Siena awakens when the tourists awaken. And they all roll downhill through curving, steep and narrow streets to what may be the most interesting and engaging public space (wiki: Piazza del Campo) you have ever seen. I have no doubt that every City Planning and Architecture or Social Studies university course in the whole world must mention Siena at least once, and probably devote hours or days to it.
About three times the size of a baseball infield whose fan-like shape it resembles, one end (think of Home Plate) is tilted downward towards the foot of a smooth slope, paved and patterned with ceramic-like bricks. This is the 12th Century heart of 21st Century Siena. The wide end is lined with sidewalk cafes that offer satisfying people-watching for not unreasonable prices. The other, lower end, is lined with public buildings and emphasized with a gracefully proportioned tower that looks like a punctuation mark.
The rings of narrow, curbless, cobbled and tiled streets outside the plaza follow the curve of the fan. I doubt that the sun ever shines directly into more than a few feet of any street, and even then, briefly. As a result, the open plazas are sudden bowls of sunshine. The Piazzo del Campo, in particular, is especially dramatic.

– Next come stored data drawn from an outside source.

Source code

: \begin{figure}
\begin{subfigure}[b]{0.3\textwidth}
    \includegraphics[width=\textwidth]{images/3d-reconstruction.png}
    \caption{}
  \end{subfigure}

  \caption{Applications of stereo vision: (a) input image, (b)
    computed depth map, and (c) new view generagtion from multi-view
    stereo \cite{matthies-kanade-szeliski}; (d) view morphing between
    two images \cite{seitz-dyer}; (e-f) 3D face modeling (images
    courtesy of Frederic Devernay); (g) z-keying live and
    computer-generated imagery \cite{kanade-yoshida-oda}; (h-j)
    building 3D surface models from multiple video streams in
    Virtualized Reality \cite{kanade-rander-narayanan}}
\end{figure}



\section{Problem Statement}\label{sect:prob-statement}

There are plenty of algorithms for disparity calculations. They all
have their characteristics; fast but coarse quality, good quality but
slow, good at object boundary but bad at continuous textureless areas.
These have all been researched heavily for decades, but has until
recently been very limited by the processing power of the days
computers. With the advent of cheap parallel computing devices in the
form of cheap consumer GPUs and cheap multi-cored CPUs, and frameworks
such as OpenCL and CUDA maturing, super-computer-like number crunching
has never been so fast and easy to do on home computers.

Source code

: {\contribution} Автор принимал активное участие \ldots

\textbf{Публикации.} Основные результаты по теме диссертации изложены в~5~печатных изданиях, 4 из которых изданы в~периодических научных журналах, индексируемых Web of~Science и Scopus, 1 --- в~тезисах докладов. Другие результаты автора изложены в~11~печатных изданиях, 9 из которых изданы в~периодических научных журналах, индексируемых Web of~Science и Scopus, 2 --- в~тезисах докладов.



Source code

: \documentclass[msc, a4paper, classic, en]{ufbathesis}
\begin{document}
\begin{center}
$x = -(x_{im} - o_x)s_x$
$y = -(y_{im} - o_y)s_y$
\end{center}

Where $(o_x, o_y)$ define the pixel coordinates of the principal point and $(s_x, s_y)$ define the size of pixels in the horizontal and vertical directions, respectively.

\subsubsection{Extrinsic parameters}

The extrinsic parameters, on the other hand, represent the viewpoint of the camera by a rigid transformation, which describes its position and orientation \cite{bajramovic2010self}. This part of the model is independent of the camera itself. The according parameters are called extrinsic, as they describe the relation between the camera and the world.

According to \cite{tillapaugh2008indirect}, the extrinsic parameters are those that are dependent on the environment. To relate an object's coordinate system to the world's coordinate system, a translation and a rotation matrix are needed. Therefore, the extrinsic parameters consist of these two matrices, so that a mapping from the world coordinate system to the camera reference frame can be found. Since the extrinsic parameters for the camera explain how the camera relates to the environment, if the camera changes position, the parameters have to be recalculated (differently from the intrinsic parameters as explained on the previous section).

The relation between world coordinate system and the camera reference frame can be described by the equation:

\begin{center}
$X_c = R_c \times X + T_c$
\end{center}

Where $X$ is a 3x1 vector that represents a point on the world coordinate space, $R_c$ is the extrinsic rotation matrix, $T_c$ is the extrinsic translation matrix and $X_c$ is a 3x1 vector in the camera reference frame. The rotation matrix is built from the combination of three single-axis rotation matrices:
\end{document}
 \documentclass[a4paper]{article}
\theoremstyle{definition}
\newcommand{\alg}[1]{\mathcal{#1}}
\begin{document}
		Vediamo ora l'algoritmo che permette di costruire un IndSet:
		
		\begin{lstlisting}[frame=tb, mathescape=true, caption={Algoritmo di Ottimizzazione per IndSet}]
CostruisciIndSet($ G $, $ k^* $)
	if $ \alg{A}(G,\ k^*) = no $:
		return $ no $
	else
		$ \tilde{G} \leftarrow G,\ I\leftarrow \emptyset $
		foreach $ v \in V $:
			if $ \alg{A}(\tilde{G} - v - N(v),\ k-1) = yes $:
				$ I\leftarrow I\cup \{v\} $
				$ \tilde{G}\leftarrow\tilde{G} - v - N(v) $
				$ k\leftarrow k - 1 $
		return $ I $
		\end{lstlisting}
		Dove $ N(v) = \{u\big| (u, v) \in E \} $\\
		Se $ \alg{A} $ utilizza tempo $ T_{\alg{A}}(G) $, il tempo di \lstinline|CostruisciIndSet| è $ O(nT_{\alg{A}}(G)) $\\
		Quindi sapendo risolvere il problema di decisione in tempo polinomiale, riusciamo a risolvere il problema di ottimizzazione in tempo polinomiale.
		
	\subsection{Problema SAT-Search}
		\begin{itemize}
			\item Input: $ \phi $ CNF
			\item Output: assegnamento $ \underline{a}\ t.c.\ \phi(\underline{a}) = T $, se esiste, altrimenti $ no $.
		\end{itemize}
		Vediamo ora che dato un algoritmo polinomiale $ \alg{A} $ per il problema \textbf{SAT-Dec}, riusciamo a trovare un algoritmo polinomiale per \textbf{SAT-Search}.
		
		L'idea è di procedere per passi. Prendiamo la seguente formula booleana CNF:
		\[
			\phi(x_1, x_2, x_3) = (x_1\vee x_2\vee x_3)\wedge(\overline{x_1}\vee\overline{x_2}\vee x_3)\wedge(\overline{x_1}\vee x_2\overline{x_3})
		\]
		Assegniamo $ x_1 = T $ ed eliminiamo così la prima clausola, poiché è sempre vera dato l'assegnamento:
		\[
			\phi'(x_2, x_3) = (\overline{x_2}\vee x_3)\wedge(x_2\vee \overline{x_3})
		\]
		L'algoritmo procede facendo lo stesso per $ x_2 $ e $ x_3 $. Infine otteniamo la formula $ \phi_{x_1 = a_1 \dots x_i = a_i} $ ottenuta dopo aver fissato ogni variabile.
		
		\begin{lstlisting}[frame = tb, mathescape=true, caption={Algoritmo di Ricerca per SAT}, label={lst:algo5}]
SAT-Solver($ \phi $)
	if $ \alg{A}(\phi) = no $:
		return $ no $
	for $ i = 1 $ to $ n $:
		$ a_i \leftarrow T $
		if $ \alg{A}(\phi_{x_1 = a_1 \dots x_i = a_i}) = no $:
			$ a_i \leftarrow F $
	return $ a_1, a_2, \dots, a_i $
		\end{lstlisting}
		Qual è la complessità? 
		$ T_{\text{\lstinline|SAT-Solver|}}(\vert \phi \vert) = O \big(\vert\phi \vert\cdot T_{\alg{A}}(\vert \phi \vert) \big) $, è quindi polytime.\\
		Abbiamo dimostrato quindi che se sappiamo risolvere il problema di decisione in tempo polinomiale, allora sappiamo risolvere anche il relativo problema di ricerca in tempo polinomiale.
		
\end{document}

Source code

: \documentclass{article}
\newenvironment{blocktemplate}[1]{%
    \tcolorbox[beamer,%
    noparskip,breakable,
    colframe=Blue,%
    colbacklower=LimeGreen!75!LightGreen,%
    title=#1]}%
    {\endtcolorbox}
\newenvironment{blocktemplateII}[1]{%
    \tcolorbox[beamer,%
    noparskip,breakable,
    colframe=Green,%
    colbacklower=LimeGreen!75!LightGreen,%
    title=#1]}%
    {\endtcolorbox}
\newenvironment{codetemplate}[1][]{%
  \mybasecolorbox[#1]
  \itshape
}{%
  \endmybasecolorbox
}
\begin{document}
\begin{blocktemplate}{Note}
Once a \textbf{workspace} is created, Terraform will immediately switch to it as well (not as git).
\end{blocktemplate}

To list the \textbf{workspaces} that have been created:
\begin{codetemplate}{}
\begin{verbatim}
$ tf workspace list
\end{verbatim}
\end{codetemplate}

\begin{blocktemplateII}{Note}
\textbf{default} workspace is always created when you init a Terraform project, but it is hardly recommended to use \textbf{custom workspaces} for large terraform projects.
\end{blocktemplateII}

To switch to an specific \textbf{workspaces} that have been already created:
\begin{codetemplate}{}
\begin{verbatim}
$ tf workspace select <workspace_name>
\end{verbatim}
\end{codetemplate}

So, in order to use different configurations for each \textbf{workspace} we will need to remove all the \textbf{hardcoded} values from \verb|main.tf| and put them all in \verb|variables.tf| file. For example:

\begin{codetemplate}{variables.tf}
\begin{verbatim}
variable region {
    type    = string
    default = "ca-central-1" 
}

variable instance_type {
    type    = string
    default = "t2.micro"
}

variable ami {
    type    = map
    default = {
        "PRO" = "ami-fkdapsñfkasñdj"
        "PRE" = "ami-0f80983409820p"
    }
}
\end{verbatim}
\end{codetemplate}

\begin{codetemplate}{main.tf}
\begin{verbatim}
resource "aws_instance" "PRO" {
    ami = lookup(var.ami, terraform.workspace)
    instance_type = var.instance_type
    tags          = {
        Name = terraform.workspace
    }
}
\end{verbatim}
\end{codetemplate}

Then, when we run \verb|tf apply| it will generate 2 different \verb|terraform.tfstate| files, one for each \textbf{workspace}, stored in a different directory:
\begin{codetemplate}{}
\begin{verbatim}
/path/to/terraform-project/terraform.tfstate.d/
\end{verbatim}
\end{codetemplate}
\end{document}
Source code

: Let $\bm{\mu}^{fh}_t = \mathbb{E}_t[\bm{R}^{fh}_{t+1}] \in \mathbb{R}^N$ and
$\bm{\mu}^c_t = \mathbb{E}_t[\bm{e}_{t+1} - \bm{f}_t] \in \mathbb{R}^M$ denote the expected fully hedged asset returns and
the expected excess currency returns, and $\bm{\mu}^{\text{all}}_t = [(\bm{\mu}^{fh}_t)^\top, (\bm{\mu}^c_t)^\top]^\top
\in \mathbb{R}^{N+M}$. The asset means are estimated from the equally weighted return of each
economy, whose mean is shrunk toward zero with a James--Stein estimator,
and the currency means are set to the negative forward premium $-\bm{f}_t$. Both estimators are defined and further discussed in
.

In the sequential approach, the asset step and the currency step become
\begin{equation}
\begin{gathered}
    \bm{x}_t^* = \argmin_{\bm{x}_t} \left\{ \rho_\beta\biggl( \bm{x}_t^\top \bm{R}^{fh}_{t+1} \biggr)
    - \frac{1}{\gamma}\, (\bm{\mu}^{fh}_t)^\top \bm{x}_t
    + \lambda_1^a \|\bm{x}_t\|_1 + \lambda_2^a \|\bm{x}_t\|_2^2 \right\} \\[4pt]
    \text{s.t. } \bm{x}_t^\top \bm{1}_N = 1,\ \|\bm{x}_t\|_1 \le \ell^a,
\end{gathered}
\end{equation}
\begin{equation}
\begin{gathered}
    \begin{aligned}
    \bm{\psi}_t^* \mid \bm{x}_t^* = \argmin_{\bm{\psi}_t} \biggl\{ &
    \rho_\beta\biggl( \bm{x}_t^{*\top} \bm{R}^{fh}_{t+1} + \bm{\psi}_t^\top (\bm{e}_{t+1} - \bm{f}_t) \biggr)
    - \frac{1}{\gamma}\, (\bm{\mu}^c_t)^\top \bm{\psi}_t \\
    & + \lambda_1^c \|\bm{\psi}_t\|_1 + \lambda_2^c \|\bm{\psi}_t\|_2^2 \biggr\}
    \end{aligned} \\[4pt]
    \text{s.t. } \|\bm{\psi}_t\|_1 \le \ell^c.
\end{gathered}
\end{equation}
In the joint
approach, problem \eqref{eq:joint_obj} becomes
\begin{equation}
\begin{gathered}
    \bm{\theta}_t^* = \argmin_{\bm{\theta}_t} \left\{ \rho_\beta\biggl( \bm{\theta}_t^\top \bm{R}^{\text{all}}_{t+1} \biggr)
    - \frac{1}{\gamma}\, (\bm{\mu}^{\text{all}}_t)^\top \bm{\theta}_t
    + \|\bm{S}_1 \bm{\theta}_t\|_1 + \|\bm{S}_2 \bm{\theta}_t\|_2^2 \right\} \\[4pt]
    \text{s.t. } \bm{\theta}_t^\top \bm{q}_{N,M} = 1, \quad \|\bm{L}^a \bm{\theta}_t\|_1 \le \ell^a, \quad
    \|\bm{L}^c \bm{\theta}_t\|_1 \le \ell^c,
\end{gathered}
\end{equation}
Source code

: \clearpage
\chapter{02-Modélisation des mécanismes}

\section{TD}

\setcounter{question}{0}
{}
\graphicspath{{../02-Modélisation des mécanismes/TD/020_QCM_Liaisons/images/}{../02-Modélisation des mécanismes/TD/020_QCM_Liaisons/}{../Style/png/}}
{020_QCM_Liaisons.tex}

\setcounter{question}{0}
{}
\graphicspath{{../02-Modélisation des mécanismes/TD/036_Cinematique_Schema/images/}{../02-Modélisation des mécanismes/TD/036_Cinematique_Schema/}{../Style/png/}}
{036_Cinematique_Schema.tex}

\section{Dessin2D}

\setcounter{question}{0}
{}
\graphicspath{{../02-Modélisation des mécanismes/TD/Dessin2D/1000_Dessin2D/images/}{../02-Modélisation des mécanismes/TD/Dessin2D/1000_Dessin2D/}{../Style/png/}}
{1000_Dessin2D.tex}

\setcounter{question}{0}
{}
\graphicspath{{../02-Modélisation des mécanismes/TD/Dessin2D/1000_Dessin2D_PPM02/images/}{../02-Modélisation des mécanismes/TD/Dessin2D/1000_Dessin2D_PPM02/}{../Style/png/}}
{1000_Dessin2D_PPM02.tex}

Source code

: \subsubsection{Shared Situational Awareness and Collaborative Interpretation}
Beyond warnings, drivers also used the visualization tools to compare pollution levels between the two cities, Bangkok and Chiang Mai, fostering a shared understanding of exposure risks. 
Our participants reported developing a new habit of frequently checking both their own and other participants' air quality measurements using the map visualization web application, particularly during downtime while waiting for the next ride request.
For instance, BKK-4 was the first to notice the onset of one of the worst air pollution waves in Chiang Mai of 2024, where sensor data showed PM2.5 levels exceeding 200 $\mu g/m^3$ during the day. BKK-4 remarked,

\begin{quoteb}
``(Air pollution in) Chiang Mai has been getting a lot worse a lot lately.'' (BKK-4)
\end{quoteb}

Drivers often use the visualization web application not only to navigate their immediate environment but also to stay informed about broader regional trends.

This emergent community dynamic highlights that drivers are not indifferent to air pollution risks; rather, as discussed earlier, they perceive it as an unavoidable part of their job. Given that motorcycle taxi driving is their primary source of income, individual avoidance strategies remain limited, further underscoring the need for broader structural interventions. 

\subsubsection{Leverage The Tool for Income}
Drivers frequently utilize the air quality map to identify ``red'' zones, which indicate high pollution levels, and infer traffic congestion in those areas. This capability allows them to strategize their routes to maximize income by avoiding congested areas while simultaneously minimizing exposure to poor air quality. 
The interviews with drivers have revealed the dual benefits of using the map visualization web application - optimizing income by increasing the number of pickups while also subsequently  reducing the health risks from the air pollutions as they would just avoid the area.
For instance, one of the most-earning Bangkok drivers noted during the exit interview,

The innermost of the half-concentric rings is pierced at various points with sharply descending arched tunnels. As you make your way down the steps or ramps and pass through, your slight claustrophobia is suddenly and powerfully relieved by the broad, open expanse of the amphitheater in front of and to either side of you. Here’s another view, courtesy of the WikiPedia page.
Today’s soft, intermitent rain was hardly a discouragement. The photographer enjoys reflective slate surfaces and flat lighting. It’s quite correctly called “portrait lighting.” Alas, a few minutes after arrival, that bit of romance gave way to sunshine. Only here can the arrival of sunshine be considered a loss.
Click on any photo enlarge it. There’s more text below the photos.
In case you wonder why the name “Siena” is familiar, look in your box of Crayola Crayons. The fired bricks of the plaza’s pavement gave the world the color you now call, “Burnt Siena.”